Bengi Çakmak’ın şairimiz Merve Arlı ile yaptığı söyleşi Evrensel‘de yayımlandı. Söyleşinin tam metnini yayımlıyoruz.

Merve Arlı ile Hiç Seslenmemiş Olan Üzerine

Bengi Çakmak                                                                                                               

2005 yılından beri şiirleri, öyküleri çeşitli dergilerde yayımlanan Merve Arlı’nın yıllarca ilmek ilmek dokuduğu şiirlerini bir araya getirdiği ilk şiir kitabı Hiç Seslenmemiş Olan, Anima Yayınlarından çıktı. Aynı zamanda bir felsefeci olan Merve Arlı’nın şiirlerinden bu felsefi tadı almak mümkün. Nitekim Arlı’nın anlatımının en özgün yanlarından biri, felsefi düşüncenin işleyiş biçimi ile şiirin engin duygusal potansiyelinin bir araya gelmiş olması diye düşünüyorum. Bu birliktelikten doğan derinlik, sorgulayıcılık ve tamamlanma hislerinin okuyucuyu etkisi altına alması ve bir yolculuğa çıkarması söz konusu. Evrenin ve canlılığın varoluşunu iç içe dillendiren bu kitap, “Evren Rüyası,” “Enkaz” ve “Yabancı” adında üç bölümden oluşuyor.

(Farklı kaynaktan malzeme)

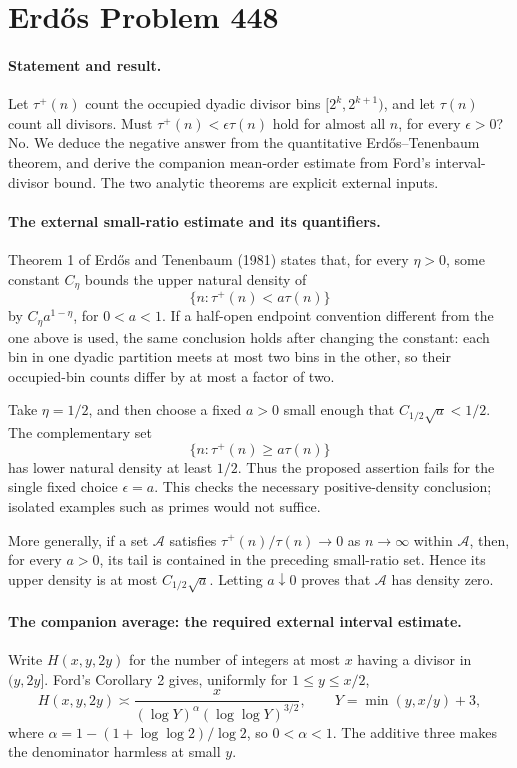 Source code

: \section*{Erd\H{o}s Problem 448}

\paragraph{Statement and result.}
Let \(\tau^+(n)\) count the occupied dyadic divisor bins
\([2^k,2^{k+1})\), and let \(\tau(n)\) count all divisors.
Must \(\tau^+(n)<\epsilon\tau(n)\) hold for almost all \(n\),
for every \(\epsilon>0\)?
No. We deduce the negative answer from the quantitative
Erd\H{o}s--Tenenbaum theorem, and derive the companion mean-order
estimate from Ford's interval-divisor bound. The two analytic
theorems are explicit external inputs.

\paragraph{The external small-ratio estimate and its quantifiers.}
Theorem 1 of Erd\H{o}s and Tenenbaum (1981) states that, for every
\(\eta>0\), some constant \(C_\eta\) bounds the upper natural density
of
\[
 \{n:\tau^+(n)<a\tau(n)\}
\]
by \(C_\eta a^{1-\eta}\), for \(0<a<1\).
If a half-open endpoint convention different from the one above is
used, the same conclusion holds after changing the constant: each
bin in one dyadic partition meets at most two bins in the other,
so their occupied-bin counts differ by at most a factor of two.

Take \(\eta=1/2\), and then choose a fixed \(a>0\) small enough that
\(C_{1/2}\sqrt a<1/2\). The complementary set
\[
 \{n:\tau^+(n)\geq a\tau(n)\}
 \tag{1}
\]
has lower natural density at least \(1/2\).
Thus the proposed assertion fails for the single fixed choice
\(\epsilon=a\). This checks the necessary positive-density conclusion;
isolated examples such as primes would not suffice.

More generally, if a set \(\mathcal A\) satisfies
\(\tau^+(n)/\tau(n)\to0\) as \(n\to\infty\) within \(\mathcal A\),
then, for every \(a>0\), its tail is contained in the preceding
small-ratio set. Hence its upper density is at most \(C_{1/2}\sqrt a\).
Letting \(a\downarrow0\) proves that \(\mathcal A\) has density zero.

\paragraph{The companion average: the required external interval estimate.}
Write \(H(x,y,2y)\) for the number of integers at most \(x\)
having a divisor in \((y,2y]\).
Ford's Corollary 2 gives, uniformly for \(1\leq y\leq x/2\),
\[
 H(x,y,2y)\asymp
 \frac{x}{(\log Y)^\alpha(\log\log Y)^{3/2}},
 \qquad Y=\min(y,x/y)+3,
 \tag{2}
\]
where \(\alpha=1-(1+\log\log2)/\log2\), so \(0<\alpha<1\).
The additive three makes the denominator harmless at small \(y\).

Şiirlerin oluşma sürecini, senin yazma sürecini ve nihayetinde bunları bir kitap haline getirme sürecini merak ediyorum. Bu süreçler nasıl gelişti, gündelik hayatına nasıl yansıdı? Merve Arlı’nın yazarlık deneyimi nasıldır?

Şiir benim için gerçekliği genişletmenin bir yolu. Diğer yollar arasında belki de en estetik olanı. Bu duyguyu hem şiir yazarken hem de okurken duyuyorum. Dünyayı keşfetmeye başlayan bir çocuğun zihninde yeni bağlantıların kurulması gibi… Ancak burada gerçekliği genişletmek derken ondan kaçmaktan bahsetmiyorum elbette. Realitenin içinden yeni imkanlara varmak, o imkanların var olduğunu bilmek benim için şiir.

Yazma sürecimde hayatımda bir yandan hep felsefe vardı. Akademik anlamda felsefeyle uğraşıyordum. Bu yüzden Hiç Seslenmemiş Olan’ı oluştururken çok durdum. Gerçekten durdum. Zihnimde ise zaman zaman yazdıklarım geri dönüyor ve bana kendilerini hatırlatıyordu. Sanki eski bir şarkıyı mırıldanır gibi zihnim yazdığım dizeleri mırıldanıyordu. O zaman yazdıklarımı yabana atmamaya karar verdim ve diğer bekleme süreci, yayınevi süreci başladı. Bundan sonrası ise ilk kitabını yayımlatmak isteyen birinin yaşadığı çaresizce bekleyiş, vazgeçiş, yeniden deneme gibi döngülere girdim. Sonunda editörüm Kenan Yücel’le konuştuk ve sonrası artık güneşli güzel bir günü beklemek gibiydi.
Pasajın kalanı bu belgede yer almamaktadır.